Problem to solve: Only lines with the string "Kemudian" should be returned from the data below.

++++ Materials provided ++++

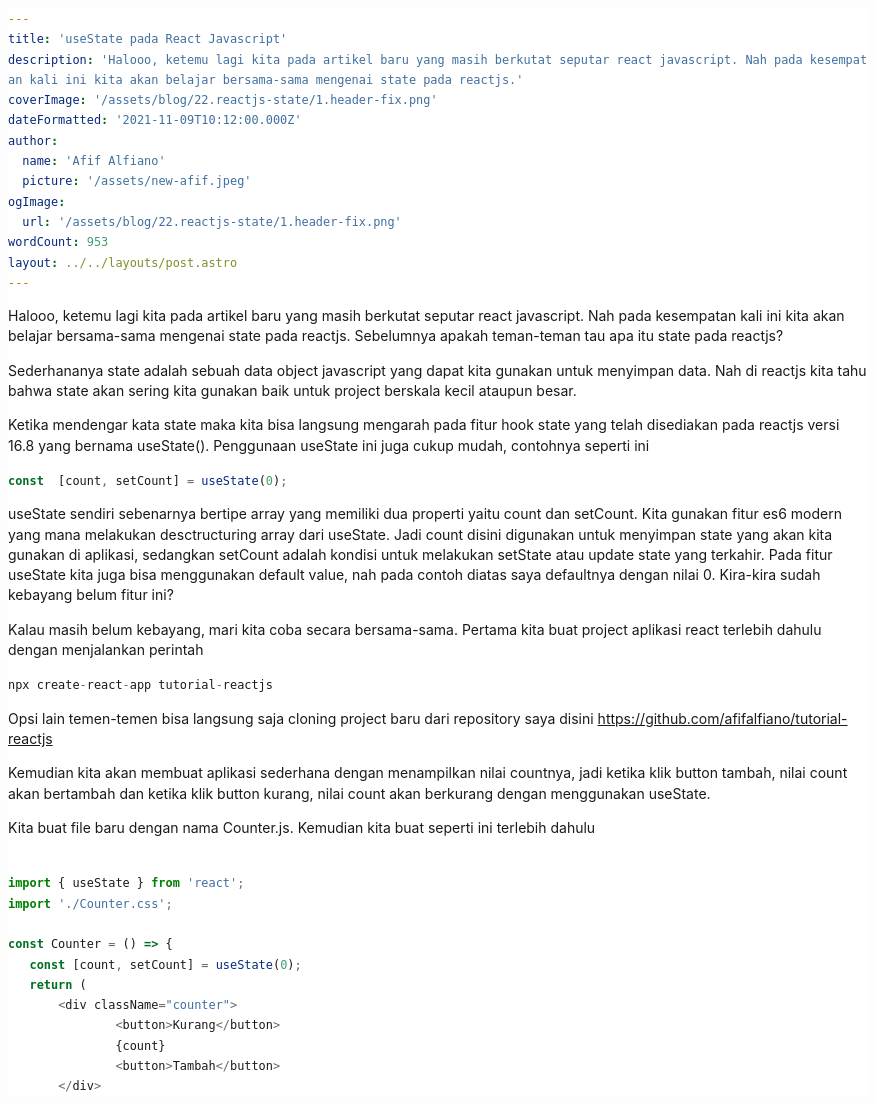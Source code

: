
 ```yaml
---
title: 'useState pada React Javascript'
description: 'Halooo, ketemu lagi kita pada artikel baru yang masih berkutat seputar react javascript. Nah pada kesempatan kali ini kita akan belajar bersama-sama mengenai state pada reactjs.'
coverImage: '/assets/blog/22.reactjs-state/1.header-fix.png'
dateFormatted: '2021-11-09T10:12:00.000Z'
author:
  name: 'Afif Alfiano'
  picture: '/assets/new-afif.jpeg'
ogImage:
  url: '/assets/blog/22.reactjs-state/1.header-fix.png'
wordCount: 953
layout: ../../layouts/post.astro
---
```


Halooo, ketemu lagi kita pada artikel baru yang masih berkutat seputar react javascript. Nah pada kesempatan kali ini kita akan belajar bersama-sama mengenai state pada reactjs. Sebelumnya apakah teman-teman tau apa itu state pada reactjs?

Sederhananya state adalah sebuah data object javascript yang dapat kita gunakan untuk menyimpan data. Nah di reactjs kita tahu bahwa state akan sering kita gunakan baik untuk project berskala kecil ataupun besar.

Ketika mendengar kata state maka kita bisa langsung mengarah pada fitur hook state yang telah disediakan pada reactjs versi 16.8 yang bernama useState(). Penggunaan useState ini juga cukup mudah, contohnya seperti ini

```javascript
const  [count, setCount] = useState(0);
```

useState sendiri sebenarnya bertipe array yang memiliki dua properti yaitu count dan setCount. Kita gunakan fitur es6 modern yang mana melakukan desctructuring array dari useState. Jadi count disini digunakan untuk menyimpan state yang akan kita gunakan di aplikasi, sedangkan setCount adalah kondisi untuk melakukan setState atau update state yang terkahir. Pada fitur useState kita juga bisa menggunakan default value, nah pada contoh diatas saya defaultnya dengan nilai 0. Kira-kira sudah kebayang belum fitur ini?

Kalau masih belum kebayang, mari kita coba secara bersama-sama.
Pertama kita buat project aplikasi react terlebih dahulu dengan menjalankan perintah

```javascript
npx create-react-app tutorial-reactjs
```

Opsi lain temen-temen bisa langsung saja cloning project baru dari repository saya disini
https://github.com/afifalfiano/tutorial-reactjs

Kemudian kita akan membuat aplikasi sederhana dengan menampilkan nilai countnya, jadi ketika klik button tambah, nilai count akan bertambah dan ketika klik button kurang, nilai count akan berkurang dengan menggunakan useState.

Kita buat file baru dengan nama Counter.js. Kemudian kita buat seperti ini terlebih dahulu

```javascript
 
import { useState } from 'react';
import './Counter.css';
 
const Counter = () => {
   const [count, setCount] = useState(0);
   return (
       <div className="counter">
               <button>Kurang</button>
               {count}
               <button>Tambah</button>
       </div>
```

++++
++++ Materials provided ++++

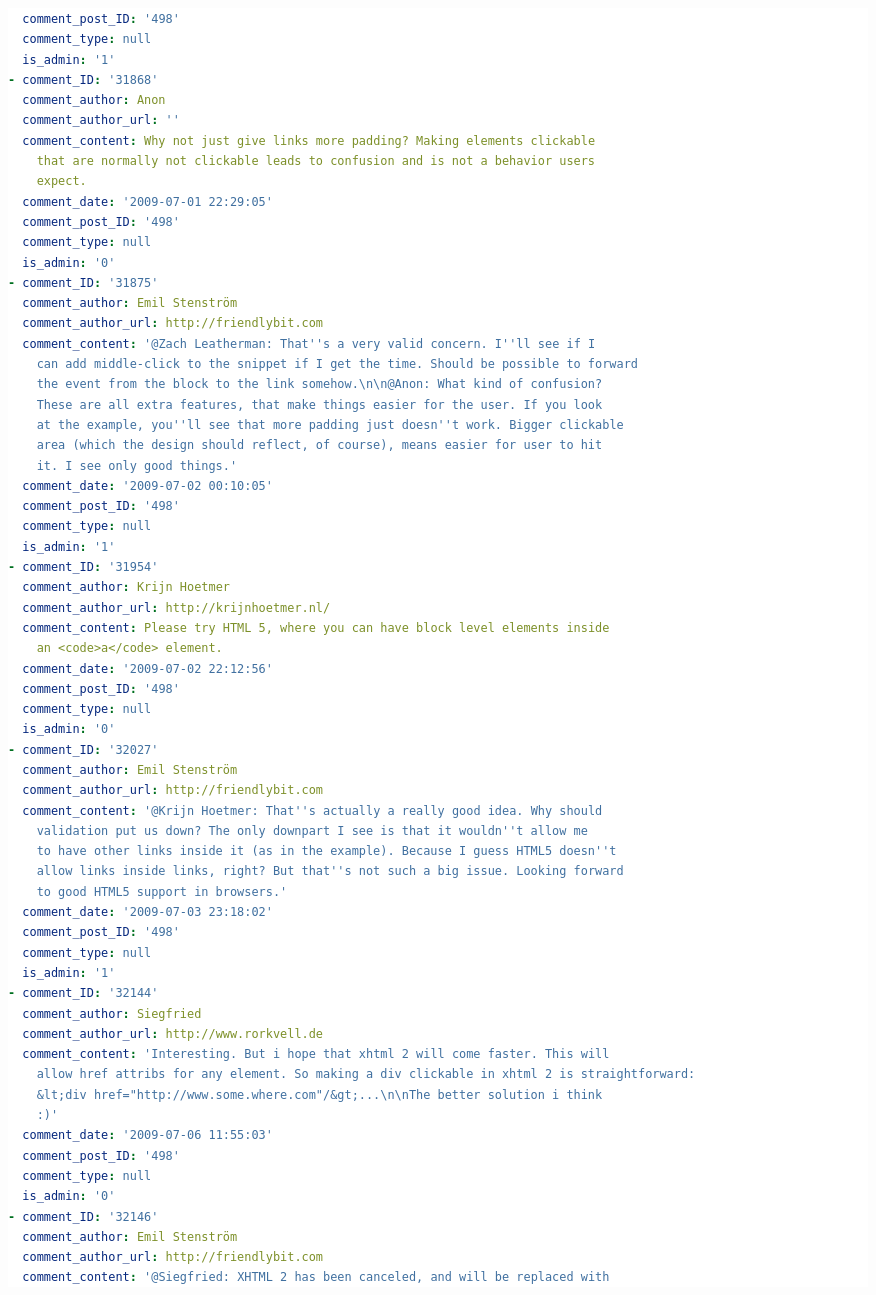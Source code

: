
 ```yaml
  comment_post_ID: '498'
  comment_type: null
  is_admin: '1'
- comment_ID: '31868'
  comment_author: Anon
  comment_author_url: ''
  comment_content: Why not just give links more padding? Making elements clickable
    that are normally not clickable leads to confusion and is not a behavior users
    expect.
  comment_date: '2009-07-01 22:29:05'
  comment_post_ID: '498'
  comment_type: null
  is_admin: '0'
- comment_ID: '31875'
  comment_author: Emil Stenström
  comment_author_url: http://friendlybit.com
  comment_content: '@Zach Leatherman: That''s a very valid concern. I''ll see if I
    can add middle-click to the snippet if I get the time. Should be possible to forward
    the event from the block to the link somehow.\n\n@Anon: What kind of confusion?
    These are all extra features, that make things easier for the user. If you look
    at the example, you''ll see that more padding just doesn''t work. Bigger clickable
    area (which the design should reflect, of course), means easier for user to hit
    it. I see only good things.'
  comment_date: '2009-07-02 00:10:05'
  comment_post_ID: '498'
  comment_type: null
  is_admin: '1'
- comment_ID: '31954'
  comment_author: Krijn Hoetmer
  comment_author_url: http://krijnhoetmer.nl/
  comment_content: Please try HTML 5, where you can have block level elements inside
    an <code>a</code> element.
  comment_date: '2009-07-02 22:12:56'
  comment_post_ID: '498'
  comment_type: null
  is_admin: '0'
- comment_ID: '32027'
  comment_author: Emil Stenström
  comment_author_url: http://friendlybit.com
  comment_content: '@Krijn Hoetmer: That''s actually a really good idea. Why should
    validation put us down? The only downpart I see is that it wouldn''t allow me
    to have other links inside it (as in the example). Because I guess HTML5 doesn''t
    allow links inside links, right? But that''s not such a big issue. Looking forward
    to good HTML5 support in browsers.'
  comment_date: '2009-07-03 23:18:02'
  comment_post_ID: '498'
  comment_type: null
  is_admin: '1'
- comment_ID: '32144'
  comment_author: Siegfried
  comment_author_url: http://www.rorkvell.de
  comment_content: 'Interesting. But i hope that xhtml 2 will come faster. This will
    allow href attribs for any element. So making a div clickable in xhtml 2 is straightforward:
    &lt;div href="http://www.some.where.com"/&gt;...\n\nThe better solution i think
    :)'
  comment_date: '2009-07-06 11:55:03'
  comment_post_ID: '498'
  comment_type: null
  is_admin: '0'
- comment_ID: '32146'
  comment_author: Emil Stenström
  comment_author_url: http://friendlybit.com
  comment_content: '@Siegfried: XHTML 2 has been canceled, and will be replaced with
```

++++

Finished exercise:
Kemudian kita akan membuat aplikasi sederhana dengan menampilkan nilai countnya, jadi ketika klik button tambah, nilai count akan bertambah dan ketika klik button kurang, nilai count akan berkurang dengan menggunakan useState.
Kita buat file baru dengan nama Counter.js. Kemudian kita buat seperti ini terlebih dahulu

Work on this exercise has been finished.